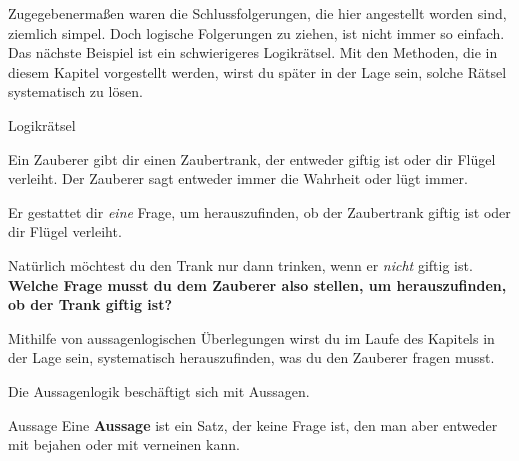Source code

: \documentclass[../../main.tex]{subfiles}
\begin{document}
    Zugegebenermaßen waren die Schlussfolgerungen, die hier angestellt worden 
    sind, ziemlich simpel. Doch logische Folgerungen zu ziehen, ist nicht immer 
    so einfach. Das nächste Beispiel ist ein schwierigeres Logikrätsel. Mit den 
    Methoden, die in diesem Kapitel vorgestellt werden, wirst du später in der 
    Lage sein, solche Rätsel systematisch zu lösen.
    
    \begin{example}{Logikrätsel}
        
        Ein Zauberer gibt dir einen Zaubertrank, der entweder giftig ist oder dir Flügel verleiht. Der Zauberer sagt entweder immer die Wahrheit oder lügt immer.
        
        Er gestattet dir \emph{eine} Frage, um herauszufinden, ob der Zaubertrank giftig ist oder dir Flügel verleiht.
        
        Natürlich möchtest du den Trank nur dann trinken, wenn er \emph{nicht} giftig ist. \textbf{Welche Frage musst du dem Zauberer also stellen, um herauszufinden, ob der Trank giftig ist?}
        
        Mithilfe von aussagenlogischen Überlegungen wirst du im Laufe des Kapitels in der Lage sein, systematisch herauszufinden, was du den Zauberer fragen musst.
    \end{example}
    
    Die Aussagenlogik beschäftigt sich mit Aussagen. 
        
    \begin{definition}{Aussage}
        Eine \textbf{Aussage} ist ein Satz, der keine Frage ist, den man aber entweder mit 
         bejahen oder mit  
        verneinen kann.
    \end{definition}
    
\end{document}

:: Problem requirements ::
Could you print, word for word, the line containing "Die Aussagenlogik beschäftigt" and every line after it through the end of the records, and nothing else?

:: Answer ::
    Die Aussagenlogik beschäftigt sich mit Aussagen. 
        
    \begin{definition}{Aussage}
        Eine \textbf{Aussage} ist ein Satz, der keine Frage ist, den man aber entweder mit 
         bejahen oder mit  
        verneinen kann.
    \end{definition}
    
\end{document}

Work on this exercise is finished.